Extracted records
· · · ·
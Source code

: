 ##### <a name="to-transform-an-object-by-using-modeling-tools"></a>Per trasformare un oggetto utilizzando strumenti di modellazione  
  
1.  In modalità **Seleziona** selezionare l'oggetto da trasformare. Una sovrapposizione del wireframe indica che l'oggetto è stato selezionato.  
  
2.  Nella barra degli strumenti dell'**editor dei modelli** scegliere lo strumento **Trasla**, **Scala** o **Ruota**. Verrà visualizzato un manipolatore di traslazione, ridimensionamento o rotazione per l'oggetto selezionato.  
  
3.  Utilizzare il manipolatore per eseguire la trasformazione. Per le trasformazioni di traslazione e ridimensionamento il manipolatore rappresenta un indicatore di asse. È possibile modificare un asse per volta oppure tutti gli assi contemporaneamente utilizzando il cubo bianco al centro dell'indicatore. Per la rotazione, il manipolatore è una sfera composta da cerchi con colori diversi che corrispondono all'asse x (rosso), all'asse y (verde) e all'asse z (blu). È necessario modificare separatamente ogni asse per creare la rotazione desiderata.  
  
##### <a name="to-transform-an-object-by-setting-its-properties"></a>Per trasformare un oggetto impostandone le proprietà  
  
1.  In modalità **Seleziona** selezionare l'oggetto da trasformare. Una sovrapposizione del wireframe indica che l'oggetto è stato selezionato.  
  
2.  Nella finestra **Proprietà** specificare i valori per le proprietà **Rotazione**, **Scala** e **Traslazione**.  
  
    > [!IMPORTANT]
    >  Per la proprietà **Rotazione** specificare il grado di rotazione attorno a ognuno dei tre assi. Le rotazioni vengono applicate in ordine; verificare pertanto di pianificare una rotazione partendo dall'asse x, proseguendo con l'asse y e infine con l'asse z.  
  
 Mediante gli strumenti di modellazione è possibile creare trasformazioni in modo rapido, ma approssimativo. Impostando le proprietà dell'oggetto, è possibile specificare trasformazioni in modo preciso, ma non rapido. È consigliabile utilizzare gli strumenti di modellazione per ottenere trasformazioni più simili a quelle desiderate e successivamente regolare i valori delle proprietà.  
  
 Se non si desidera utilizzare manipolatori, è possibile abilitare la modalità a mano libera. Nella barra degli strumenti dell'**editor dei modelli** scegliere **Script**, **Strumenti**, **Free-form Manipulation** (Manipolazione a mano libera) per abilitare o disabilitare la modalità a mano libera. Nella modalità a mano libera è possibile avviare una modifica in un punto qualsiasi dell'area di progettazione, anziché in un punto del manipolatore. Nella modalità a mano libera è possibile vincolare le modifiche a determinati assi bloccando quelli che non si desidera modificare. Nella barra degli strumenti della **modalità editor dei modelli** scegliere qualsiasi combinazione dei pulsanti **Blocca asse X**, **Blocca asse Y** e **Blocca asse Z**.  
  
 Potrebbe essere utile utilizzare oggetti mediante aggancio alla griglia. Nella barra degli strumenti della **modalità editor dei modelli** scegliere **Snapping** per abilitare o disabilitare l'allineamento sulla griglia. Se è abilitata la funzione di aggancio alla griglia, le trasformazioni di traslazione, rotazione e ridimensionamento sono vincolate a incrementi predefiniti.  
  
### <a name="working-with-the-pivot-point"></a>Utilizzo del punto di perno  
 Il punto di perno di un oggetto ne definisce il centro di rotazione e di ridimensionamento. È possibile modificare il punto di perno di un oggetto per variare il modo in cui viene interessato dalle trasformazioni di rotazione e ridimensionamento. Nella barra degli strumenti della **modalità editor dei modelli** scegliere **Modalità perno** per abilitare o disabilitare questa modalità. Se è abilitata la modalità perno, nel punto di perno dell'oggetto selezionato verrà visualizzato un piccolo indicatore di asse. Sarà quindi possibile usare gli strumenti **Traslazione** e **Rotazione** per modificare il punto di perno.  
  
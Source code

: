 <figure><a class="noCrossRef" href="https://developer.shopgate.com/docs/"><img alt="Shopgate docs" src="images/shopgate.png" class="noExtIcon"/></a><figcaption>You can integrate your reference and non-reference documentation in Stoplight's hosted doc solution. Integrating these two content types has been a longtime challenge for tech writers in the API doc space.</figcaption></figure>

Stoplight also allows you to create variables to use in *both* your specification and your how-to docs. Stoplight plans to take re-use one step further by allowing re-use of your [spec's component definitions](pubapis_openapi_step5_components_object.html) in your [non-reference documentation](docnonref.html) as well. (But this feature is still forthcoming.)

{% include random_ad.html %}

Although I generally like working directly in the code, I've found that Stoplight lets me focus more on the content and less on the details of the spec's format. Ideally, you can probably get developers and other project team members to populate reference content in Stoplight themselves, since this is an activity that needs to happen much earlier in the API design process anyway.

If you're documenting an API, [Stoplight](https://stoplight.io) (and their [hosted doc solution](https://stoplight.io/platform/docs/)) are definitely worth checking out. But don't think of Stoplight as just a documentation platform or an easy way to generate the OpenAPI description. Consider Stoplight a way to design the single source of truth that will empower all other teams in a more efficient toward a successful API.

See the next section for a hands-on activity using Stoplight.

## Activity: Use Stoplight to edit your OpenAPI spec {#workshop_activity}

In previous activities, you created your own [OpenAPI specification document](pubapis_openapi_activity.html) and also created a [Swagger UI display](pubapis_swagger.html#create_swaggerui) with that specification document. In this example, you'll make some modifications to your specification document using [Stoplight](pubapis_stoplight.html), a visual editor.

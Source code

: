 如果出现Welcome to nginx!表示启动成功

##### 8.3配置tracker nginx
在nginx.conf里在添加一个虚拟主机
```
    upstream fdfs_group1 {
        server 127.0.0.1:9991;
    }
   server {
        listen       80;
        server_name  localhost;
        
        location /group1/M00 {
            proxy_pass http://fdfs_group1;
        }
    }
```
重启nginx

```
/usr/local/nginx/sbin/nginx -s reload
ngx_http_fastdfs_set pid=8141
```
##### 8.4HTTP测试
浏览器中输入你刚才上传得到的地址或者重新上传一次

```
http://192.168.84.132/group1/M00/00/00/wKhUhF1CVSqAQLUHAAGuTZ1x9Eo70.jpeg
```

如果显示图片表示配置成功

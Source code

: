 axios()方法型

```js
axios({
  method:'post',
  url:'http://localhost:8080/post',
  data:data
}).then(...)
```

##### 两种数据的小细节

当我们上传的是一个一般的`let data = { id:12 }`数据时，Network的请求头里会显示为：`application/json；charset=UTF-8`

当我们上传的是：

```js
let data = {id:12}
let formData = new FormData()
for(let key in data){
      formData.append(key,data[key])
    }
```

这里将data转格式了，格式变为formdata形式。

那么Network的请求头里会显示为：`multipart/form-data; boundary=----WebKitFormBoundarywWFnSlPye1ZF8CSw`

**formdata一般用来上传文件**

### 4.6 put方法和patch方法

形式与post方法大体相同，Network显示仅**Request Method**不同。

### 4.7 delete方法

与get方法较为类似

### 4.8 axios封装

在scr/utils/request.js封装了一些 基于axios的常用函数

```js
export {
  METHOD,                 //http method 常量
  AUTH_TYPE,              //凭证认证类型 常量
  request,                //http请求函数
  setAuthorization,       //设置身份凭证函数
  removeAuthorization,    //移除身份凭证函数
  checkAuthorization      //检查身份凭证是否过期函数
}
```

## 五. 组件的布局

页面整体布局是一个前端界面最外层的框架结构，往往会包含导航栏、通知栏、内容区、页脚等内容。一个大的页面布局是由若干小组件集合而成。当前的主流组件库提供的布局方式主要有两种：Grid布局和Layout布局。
· · · ·
What the task requires: Within the data above, how many lines include "visualizzato"? The number alone is the answer.

Written solution: 2